> **Listed records**:
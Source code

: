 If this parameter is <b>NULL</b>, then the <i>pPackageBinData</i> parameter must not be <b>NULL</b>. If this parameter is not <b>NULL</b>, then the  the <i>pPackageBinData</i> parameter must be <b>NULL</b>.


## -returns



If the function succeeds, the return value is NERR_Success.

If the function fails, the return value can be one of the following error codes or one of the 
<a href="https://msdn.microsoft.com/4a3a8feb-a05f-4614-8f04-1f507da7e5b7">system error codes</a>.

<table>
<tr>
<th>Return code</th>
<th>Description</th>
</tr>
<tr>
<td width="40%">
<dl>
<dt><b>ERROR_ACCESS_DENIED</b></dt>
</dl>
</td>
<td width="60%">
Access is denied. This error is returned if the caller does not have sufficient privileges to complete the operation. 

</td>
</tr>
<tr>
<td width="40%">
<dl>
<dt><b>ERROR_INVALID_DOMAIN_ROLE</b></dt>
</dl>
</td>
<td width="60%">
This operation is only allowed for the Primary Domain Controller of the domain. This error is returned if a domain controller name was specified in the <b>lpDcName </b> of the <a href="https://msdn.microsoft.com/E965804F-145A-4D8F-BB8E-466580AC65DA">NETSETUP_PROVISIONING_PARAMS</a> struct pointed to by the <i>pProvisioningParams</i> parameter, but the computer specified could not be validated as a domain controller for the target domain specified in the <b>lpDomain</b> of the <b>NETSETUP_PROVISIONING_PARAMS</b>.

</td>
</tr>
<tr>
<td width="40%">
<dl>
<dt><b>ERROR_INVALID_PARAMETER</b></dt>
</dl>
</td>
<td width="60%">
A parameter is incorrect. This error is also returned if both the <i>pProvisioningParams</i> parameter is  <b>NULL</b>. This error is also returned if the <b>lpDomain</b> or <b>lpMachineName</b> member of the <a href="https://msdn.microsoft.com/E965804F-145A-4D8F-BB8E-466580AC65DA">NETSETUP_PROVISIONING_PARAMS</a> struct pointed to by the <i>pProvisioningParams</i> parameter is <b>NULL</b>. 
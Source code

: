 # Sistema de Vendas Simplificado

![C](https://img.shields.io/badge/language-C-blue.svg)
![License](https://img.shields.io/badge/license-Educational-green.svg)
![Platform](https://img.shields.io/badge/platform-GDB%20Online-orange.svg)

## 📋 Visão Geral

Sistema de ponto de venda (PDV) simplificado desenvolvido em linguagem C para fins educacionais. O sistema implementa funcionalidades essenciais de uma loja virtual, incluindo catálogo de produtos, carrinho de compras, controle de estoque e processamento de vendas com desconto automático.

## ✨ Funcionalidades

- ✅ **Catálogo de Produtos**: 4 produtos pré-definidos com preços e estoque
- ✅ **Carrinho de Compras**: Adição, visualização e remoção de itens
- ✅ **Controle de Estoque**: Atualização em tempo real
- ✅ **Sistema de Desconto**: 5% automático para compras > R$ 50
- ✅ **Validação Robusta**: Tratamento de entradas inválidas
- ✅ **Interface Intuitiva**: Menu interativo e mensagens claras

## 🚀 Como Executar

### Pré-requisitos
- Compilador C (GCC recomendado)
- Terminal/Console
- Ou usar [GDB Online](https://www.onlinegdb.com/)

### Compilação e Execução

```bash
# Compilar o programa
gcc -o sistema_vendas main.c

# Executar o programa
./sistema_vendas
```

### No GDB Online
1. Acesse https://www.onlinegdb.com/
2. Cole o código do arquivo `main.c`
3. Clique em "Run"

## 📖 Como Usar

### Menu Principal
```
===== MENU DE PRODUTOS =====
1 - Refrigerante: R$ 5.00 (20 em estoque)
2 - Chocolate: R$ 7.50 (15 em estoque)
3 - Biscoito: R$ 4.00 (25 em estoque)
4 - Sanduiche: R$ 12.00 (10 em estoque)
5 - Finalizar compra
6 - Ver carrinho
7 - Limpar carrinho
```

> **Work item**: Only one stretch of the records above is wanted: the lines between the one holding "- Ou usar [GDB" and the one holding "## 📖 Como Usar", inclusive, reproduced exactly.

> **Completed exercise**:
- Ou usar [GDB Online](https://www.onlinegdb.com/)

### Compilação e Execução

```bash
# Compilar o programa
gcc -o sistema_vendas main.c

# Executar o programa
./sistema_vendas
```

### No GDB Online
1. Acesse https://www.onlinegdb.com/
2. Cole o código do arquivo `main.c`
3. Clique em "Run"

## 📖 Como Usar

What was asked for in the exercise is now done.